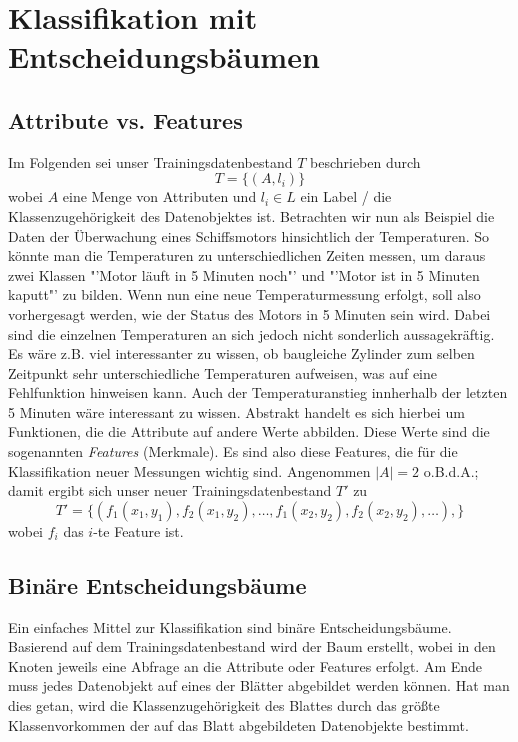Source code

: \section{Klassifikation mit Entscheidungsbäumen}

\subsection{Attribute vs. Features}
Im Folgenden sei unser Trainingsdatenbestand \(T\) beschrieben durch
\[
	T = \{ (A, l_i) \}
\]
wobei \(A\) eine Menge von Attributen und \(l_i \in L\) ein Label / die
Klassenzugehörigkeit des Datenobjektes ist. Betrachten wir nun als Beispiel
die Daten der Überwachung eines Schiffsmotors hinsichtlich der Temperaturen.
So könnte man die Temperaturen zu unterschiedlichen Zeiten messen, um daraus
zwei Klassen "'Motor läuft in 5 Minuten noch"' und "'Motor ist in 5 Minuten
kaputt"' zu bilden. Wenn nun eine neue Temperaturmessung erfolgt, soll also
vorhergesagt werden, wie der Status des Motors in 5 Minuten sein wird.
Dabei sind die einzelnen Temperaturen an sich jedoch nicht sonderlich aussagekräftig.
Es wäre z.B. viel interessanter zu wissen, ob baugleiche Zylinder zum selben
Zeitpunkt sehr unterschiedliche Temperaturen aufweisen, was auf eine Fehlfunktion
hinweisen kann. Auch der Temperaturanstieg innherhalb der letzten 5 Minuten wäre
interessant zu wissen. Abstrakt handelt es sich hierbei um Funktionen, die 
die Attribute auf andere Werte abbilden. Diese Werte sind die sogenannten
\textit{Features} (Merkmale). Es sind also diese Features, die für die Klassifikation
neuer Messungen wichtig sind.
Angenommen \(|A| = 2\) o.B.d.A.; damit ergibt sich unser neuer Trainingsdatenbestand
\(T'\) zu
\[
	T' = \{ (f_1(x_1,y_1), f_2(x_1,y_2), \dots , f_1(x_2,y_2),f_2(x_2,y_2), \dots),\}
\]
wobei \(f_i\) das \(i\)-te Feature ist.

\subsection{Binäre Entscheidungsbäume}
Ein einfaches Mittel zur Klassifikation sind binäre Entscheidungsbäume. Basierend
auf dem Trainingsdatenbestand wird der Baum erstellt, wobei in den Knoten jeweils
eine Abfrage an die Attribute oder Features erfolgt. Am Ende muss jedes Datenobjekt
auf eines der Blätter abgebildet werden können. Hat man dies getan, wird die 
Klassenzugehörigkeit des Blattes durch das größte Klassenvorkommen der auf das
Blatt abgebildeten Datenobjekte bestimmt.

· · · · ·

#### [WHAT THE TASK REQUIRES]
The answer should consist of all lines from the records above that hold the word "eines".

#### [RESPONSE TO THE EXERCISE]
die Daten der Überwachung eines Schiffsmotors hinsichtlich der Temperaturen.
auf eines der Blätter abgebildet werden können. Hat man dies getan, wird die 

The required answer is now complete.